The Declaration of Interconnectivity
When in the course of human events, it becomes necessary for one people to reinforce the bandwidth which hath connected them to one another, and to assume among the power of interconnectivity, the connected and equal station to which the laws of technology entitle them, a decent respect for the opinions of The Great Disconnects requires that they should declare the causes which secure them to Commonality.
We hold these truths to be self-evident, that all men, women, and gender divergent are created equal (kind of, sort of; okay, maybe not), that they are endowed by their Creator — whatever the fuck that is — with certain unalienable Rights, that among these, are global Internet access. The right to connect from anywhere in the world to various platforms of time-sucking social media; to Like, re-post, and praise the antiquated, inculcated, rehashed dogma of the powers that be; to play Candy Crush, Pokemon, and other enfeebling crap to excess, and to seek myriads of mindless amusements meant to distract from the less pressing issues of animal rights, ecological collapse, nuclear Armageddon, and other petty little shit like that. That to secure these self-kneading rights, radical high-speed wireless broadband networks are or shall be created across the globe allowing no dead-spots and at any and all detriment to man, beast, and planetary concerns. But as we all fucking know, it’s worth it.

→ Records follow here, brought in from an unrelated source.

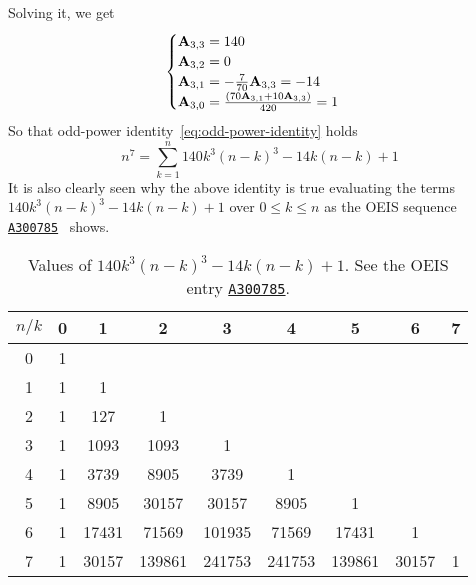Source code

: Solving it, we get
\begin{equation*}
    \begin{cases}
        {\mathbf{A}} \sb{3,3} = 140 \\
        {\mathbf{A}} \sb{3,2} = 0 \\
        {\mathbf{A}} \sb{3,1} = -\frac{7}{70} {\mathbf{A}} \sb{3,3} = -14 \\
        {\mathbf{A}} \sb{3,0} = \frac{(70 {\mathbf{A}} \sb{3,1} + 10 {\mathbf{A}} \sb{3,3})}{420} = 1
    \end{cases}
\end{equation*}
So that odd-power identity~\eqref{eq:odd-power-identity} holds
\begin{equation*}
    n^7 = \sum_{k=1}^{n} 140 k^3 (n-k)^3 - 14k(n-k) + 1
\end{equation*}
It is also clearly seen
why the above identity is true evaluating the terms $140 k^3 (n-k)^3 - 14k(n-k) + 1$ over $0 \leq k \leq n$ as
the OEIS sequence \href{https://oeis.org/A300785}{\texttt{A300785}}~\cite{kolosov2018seventh} shows.
\begin{table}[H]
    \setlength\extrarowheight{-6pt}
    \begin{tabular}{c|cccccccc}
        $n/k$ & 0 & 1     & 2      & 3      & 4      & 5      & 6     & 7 \\
        \hline
        0     & 1 &       &        &        &        &        &       &   \\
        1     & 1 & 1     &        &        &        &        &       &   \\
        2     & 1 & 127   & 1      &        &        &        &       &   \\
        3     & 1 & 1093  & 1093   & 1      &        &        &       &   \\
        4     & 1 & 3739  & 8905   & 3739   & 1      &        &       &   \\
        5     & 1 & 8905  & 30157  & 30157  & 8905   & 1      &       &   \\
        6     & 1 & 17431 & 71569  & 101935 & 71569  & 17431  & 1     &   \\
        7     & 1 & 30157 & 139861 & 241753 & 241753 & 139861 & 30157 & 1
    \end{tabular}
    \caption{Values of $140 k^3 (n-k)^3 - 14k(n-k) + 1$.
    See the OEIS entry \href{https://oeis.org/A300785}{\texttt{A300785}}.}
    \label{tab:row-sums-gives-seventh-power}
\end{table}
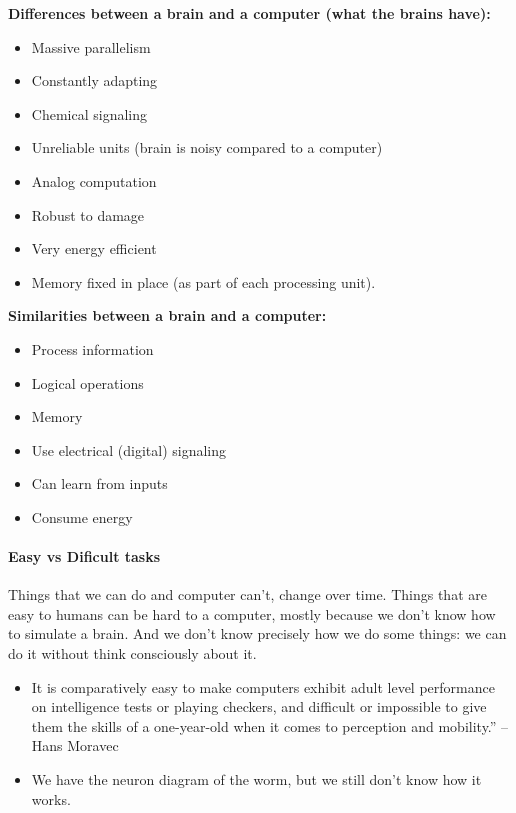 \documentclass[main]{subfiles}
\begin{document}
\textbf{Differences between a brain and a computer (what the brains have):}
\begin{itemize}[noitemsep,nolistsep]
	\item Massive parallelism
	\item Constantly adapting
	\item Chemical signaling
	\item Unreliable units (brain is noisy compared to a computer)
	\item Analog computation
	\item Robust to damage
	\item Very energy efficient
	\item Memory fixed in place (as part of each processing unit).
\end{itemize}
\textbf{Similarities between a brain and a computer:}
\begin{itemize}[noitemsep,nolistsep]
	\item Process information
	\item Logical operations
	\item Memory
	\item Use electrical (digital) signaling
	\item Can learn from inputs
	\item Consume energy
\end{itemize}

\paragraph{Easy vs Dificult tasks}
Things that we can do and computer can't, change over time. Things that are easy to humans can be hard to a computer, mostly because we don't know how to simulate a brain. And we don't know precisely how we do some things: we can do it without think consciously about it.

\begin{itemize}
\item It is comparatively easy to make computers exhibit adult level performance on intelligence tests or playing checkers, and difficult or impossible to give them the skills of a one-year-old when it comes to perception and mobility.” – Hans Moravec
\item We have the neuron diagram of the worm, but we still don't know how it works.
\end{itemize}
\end{document}

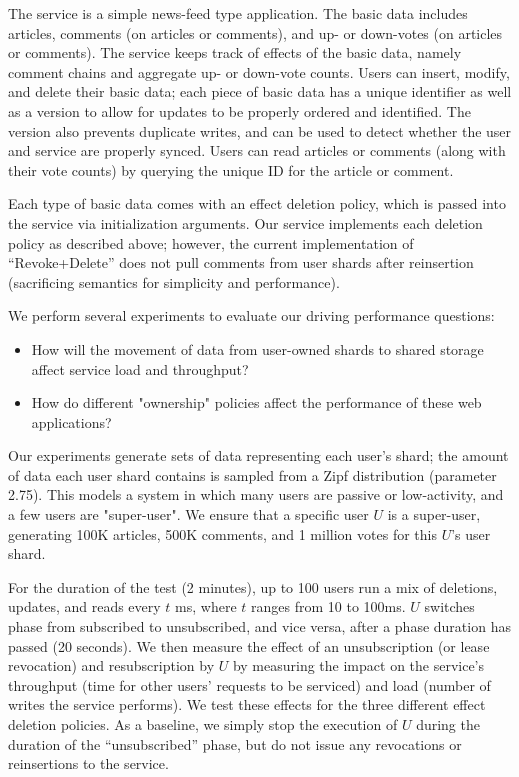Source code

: \documentclass[letterpaper,twocolumn,10pt]{article}
\begin{document}
The service is a simple news-feed type application. The basic data includes articles, comments (on articles or comments), and up- or down-votes (on articles or comments). The service keeps track of effects of the basic data, namely comment chains and aggregate up- or down-vote counts. Users can insert, modify, and delete their basic data; each piece of basic data has a unique identifier as well as a version to allow for updates to be properly ordered and identified.
The version also prevents duplicate writes, and can be used to detect whether the user and service are properly synced.
Users can read articles or comments (along with their vote counts) by querying the unique ID for the article or comment.

Each type of basic data comes with an effect deletion policy, which is passed into the service via initialization arguments. Our service implements each deletion policy as described above; however, the current implementation of ``Revoke+Delete'' does not pull comments from user shards after reinsertion (sacrificing semantics for simplicity and performance).

We perform several experiments to evaluate our driving performance questions:
\begin{itemize}
    \item How will the movement of data from user-owned shards to shared storage affect service load and throughput?
    \item How do different "ownership" policies affect the performance of these web applications?
\end{itemize}
Our experiments generate sets of data representing each user's shard; the amount of data each user shard contains is sampled from a Zipf distribution (parameter 2.75). This models a system in which many users are passive or low-activity, and a few users are "super-user". 
We ensure that a specific user $U$ is a super-user, generating 100K articles, 500K comments, and 1 million votes for this $U$'s user shard.

For the duration of the test (2 minutes), up to 100 users run a mix of deletions, updates, and reads every $t$ ms, where $t$ ranges from 10 to 100ms. $U$ switches phase from subscribed to unsubscribed, and vice versa, after a phase duration has passed (20 seconds).
We then measure the effect of an unsubscription (or lease revocation) and resubscription by $U$ by measuring the impact on the service's throughput (time for other users' requests to be serviced) and load (number of writes the service performs). We test these effects for the three different effect deletion policies.
As a baseline, we simply stop the execution of $U$ during the duration of the ``unsubscribed'' phase, but do not issue any revocations or reinsertions to the service.
\end{document}

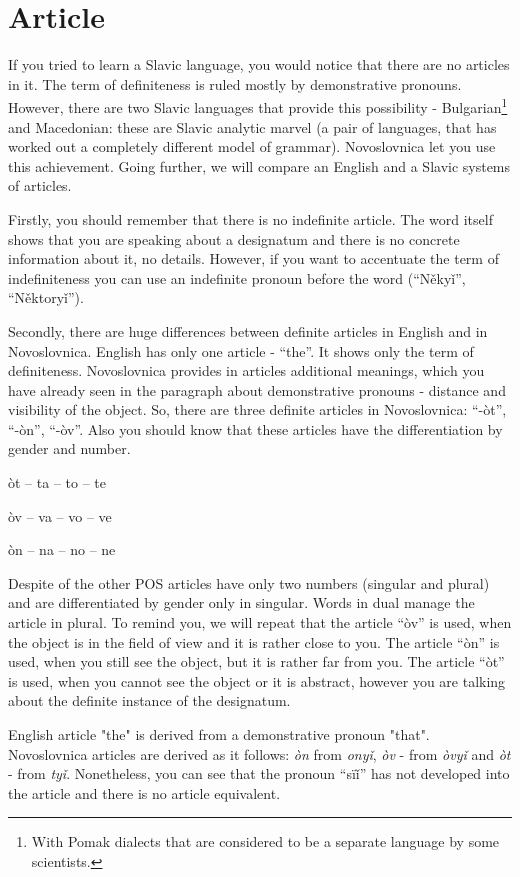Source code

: \section{Article}

If you tried to learn a Slavic language, you would notice that there are no articles in it. The term of definiteness is ruled mostly by demonstrative pronouns. However, there are two Slavic languages that provide this possibility - Bulgarian\footnote{With Pomak dialects that are considered to be a separate language by some scientists.} and Macedonian: these are Slavic analytic marvel (a pair of languages, that has worked out a completely different model of grammar). Novoslovnica let you use this achievement. Going further, we will compare an English and a Slavic systems of articles.

Firstly, you should remember that there is no indefinite article. The word itself shows that you are speaking about a designatum and there is no concrete information about it, no details. However, if you want to accentuate the term of indefiniteness you can use an indefinite pronoun before the word (“Někyǐ”, “Něktoryǐ”).

Secondly, there are huge differences between definite articles in English and in Novoslovnica. English has only one article - “the”. It shows only the term of definiteness. Novoslovnica provides in articles additional meanings, which you have already seen in the paragraph about demonstrative pronouns - distance and visibility of the object. So, there are three definite articles in Novoslovnica: “-òt”, “-òn”, “-òv”. Also you should know that these articles have the differentiation by gender and number. 

òt – ta – to – te

òv – va – vo – ve

òn – na – no – ne

Despite of the other POS articles have only two numbers (singular and plural) and are differentiated by gender only in singular. Words in dual manage the article in plural. To remind you, we will repeat that the article “òv” is used, when the object is in the field of view and it is rather close to you. The article “òn” is used, when you still see the object, but it is rather far from you. The article “òt” is used, when you cannot see the object or it is abstract, however you are talking about the definite instance of the designatum.

English article "the" is derived from a demonstrative pronoun "that". Novoslovnica articles are derived as it follows: \textit{òn} from \textit{onyǐ}, \textit{òv} - from \textit{òvyǐ} and \textit{òt} - from \textit{tyǐ}. Nonetheless, you can see that the pronoun “sïǐ” has not developed into the article and there is no article equivalent.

All experience and psychological research and half-assed cursory examination hath shewn that humankinds are more disposed to piddling distractions while iPhones are afforded affordability via the endless installments of planned obsolescence than to right themselves of their oblivious, overweening enslavement to technological gadgetry.
We, therefore, the Representatives of Connectivity, appealing to the Supreme Keeper of Connectivity, for the rectitude of our intentions, do, in the Name, and by the authority of Applied Science, solemnly publish and declare the right of our high speed, zero downtime, global interconnectivity or we will pout, stomp our feet, and spit on the sidewalks of downtown.